The strength of Si, Mn, and Al in the depth direction was determined from the sputtering time required to reach the strengths of Si, Mn, and Al in the base material bulk, respectively.

(2) Adhesion of plating film A disk-shaped blank having a diameter of 90 mm was sampled from an electrogalvanized steel sheet, deep-drawn into a cylinder having a diameter of 50 mm and a depth of 28 mm, and a transparent adhesive was applied to the side wall surface. After attaching the tape, the tape was peeled off, and the area ratio of the peeled piece adhered to the pressure-sensitive adhesive tape was visually determined, and evaluated by the above-mentioned adhesion code (1 to 4). Adhesion cords 1 and 2 were accepted and 3 and 4 were rejected.

(3) Corrosion resistance after molding Using the above deep drawing molded sample, the area ratio of red rust occurrence after salt spray test (5% NaCl, 35 ° C., 60 hours) was measured, and classified into the following five stages. Was evaluated.

◎: No occurrence of red rust (pass) ○: less than 5% (pass) △: 5% or more and less than 10% (pass) ×: 10% or more, less than 30% (fail) XX: 30% or more (Fail) (4) Continuous spotting after spot welding Two test pieces subjected to electro-zinc plating were stacked, and a dome-shaped electrode rod having a diameter of 5 mm and a pressure of 300 kgf was used.

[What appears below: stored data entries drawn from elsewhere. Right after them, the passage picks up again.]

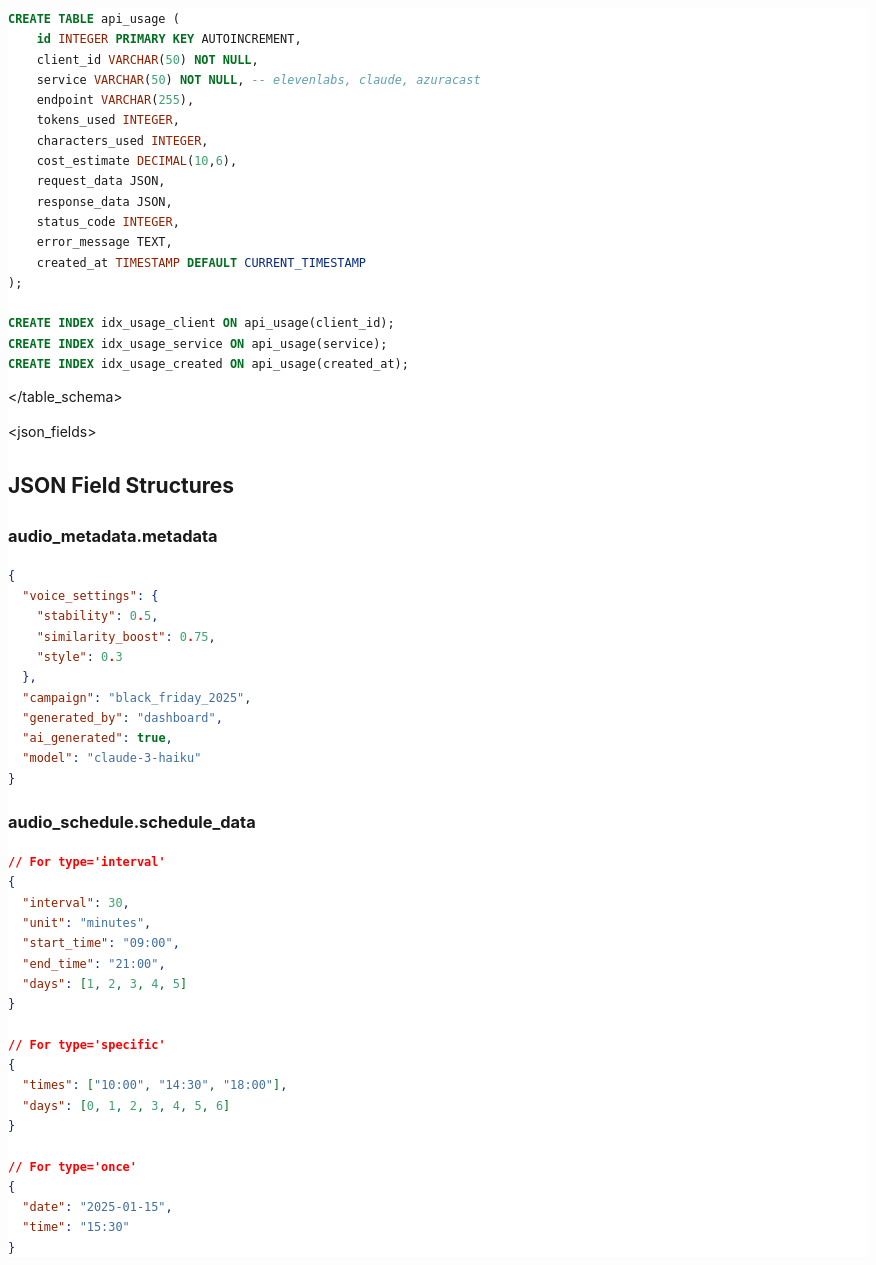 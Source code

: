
 ```sql
CREATE TABLE api_usage (
    id INTEGER PRIMARY KEY AUTOINCREMENT,
    client_id VARCHAR(50) NOT NULL,
    service VARCHAR(50) NOT NULL, -- elevenlabs, claude, azuracast
    endpoint VARCHAR(255),
    tokens_used INTEGER,
    characters_used INTEGER,
    cost_estimate DECIMAL(10,6),
    request_data JSON,
    response_data JSON,
    status_code INTEGER,
    error_message TEXT,
    created_at TIMESTAMP DEFAULT CURRENT_TIMESTAMP
);

CREATE INDEX idx_usage_client ON api_usage(client_id);
CREATE INDEX idx_usage_service ON api_usage(service);
CREATE INDEX idx_usage_created ON api_usage(created_at);
```

</table_schema>

<json_fields>
## JSON Field Structures

### audio_metadata.metadata
```json
{
  "voice_settings": {
    "stability": 0.5,
    "similarity_boost": 0.75,
    "style": 0.3
  },
  "campaign": "black_friday_2025",
  "generated_by": "dashboard",
  "ai_generated": true,
  "model": "claude-3-haiku"
}
```

### audio_schedule.schedule_data
```json
// For type='interval'
{
  "interval": 30,
  "unit": "minutes",
  "start_time": "09:00",
  "end_time": "21:00",
  "days": [1, 2, 3, 4, 5]
}

// For type='specific'
{
  "times": ["10:00", "14:30", "18:00"],
  "days": [0, 1, 2, 3, 4, 5, 6]
}

// For type='once'
{
  "date": "2025-01-15",
  "time": "15:30"
}
```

The spot welding was performed under the conditions of 60 Hz, 27000 A, and 6 cycles. The conditions of continuous 20 points at 2 second intervals and a pause of 40 seconds were repeated.
Three welding test pieces were taken at every 100 spots, a tensile test was conducted in the welding direction of the plate surface, the diameter of the nugget at the broken weld was measured, and the number of continuous spots at which the nugget diameter sharply decreased was determined by the method described above. It was evaluated and evaluated in the following five stages.

◎: 3000 points or more (pass) ○: 2000 points or more and less than 3000 points (pass) △: 1500 points or more and less than 2000 points (fail) ×: 1000 points or more and less than 1500 points (fail) × ×: Less than 1000 points (fail) As can be seen from the performance evaluation results in Table 2, the steel sheets (test Nos. 1 to 4) satisfying all the conditions specified in the present invention have excellent adhesion of the plating film, and after forming. Was good in both corrosion resistance and spot weldability, and passed (〇) in the overall evaluation. Steel sheets (test Nos. 5 to 10) whose metal oxide layer thickness was out of the range specified in the present invention were rejected (x) in the comprehensive evaluation.

[0047]

The high-strength electro-galvanized steel sheet of the present invention is excellent in formability, plating adhesion, corrosion resistance after forming, and continuous spotting during spot welding. And the like, particularly as a material for the inner and outer panels of an automobile.

[Brief description of the drawings]

FIG. 1 is a diagram illustrating an example of a profile of a change in the concentration of Si, Mn, and Al in a depth direction from a surface of a general high-strength steel sheet base material after electrolytic pickling.

FIG. 2 is a view showing the relationship between the thickness of a metal oxide layer, plating adhesion, and continuous hitting properties.

 ────────────────────────────────────────────────── ─── Continued on the front page (72) Inventor Masahiko Hori 4-5-33 Kitahama, Chuo-ku, Osaka-shi, Osaka Sumitomo Metal Industries, Ltd. F-term (reference) 4K024 AA05 AA17 AA19 AA20 AB06 BA02 BB02 BB15 BB18 BC01 DA02 DB10 EA06 GA01 GA04 GA07 GA14

Claims (1)

[Claims] (1) In terms of mass%, Si: 0.05 to 2%, Mn:
A steel sheet containing 0.1 to 3% and Al: 0.1 to 3% and having a plating layer on at least one surface of a steel sheet satisfying Si (%) + 0.5Mn (%) + Al (%) ≧ 0.5 A steel sheet, wherein Si, Mn and A
1 at least one of which has a thickness of 0.05 to 1
A high-strength galvanized steel sheet having a μm metal oxide layer.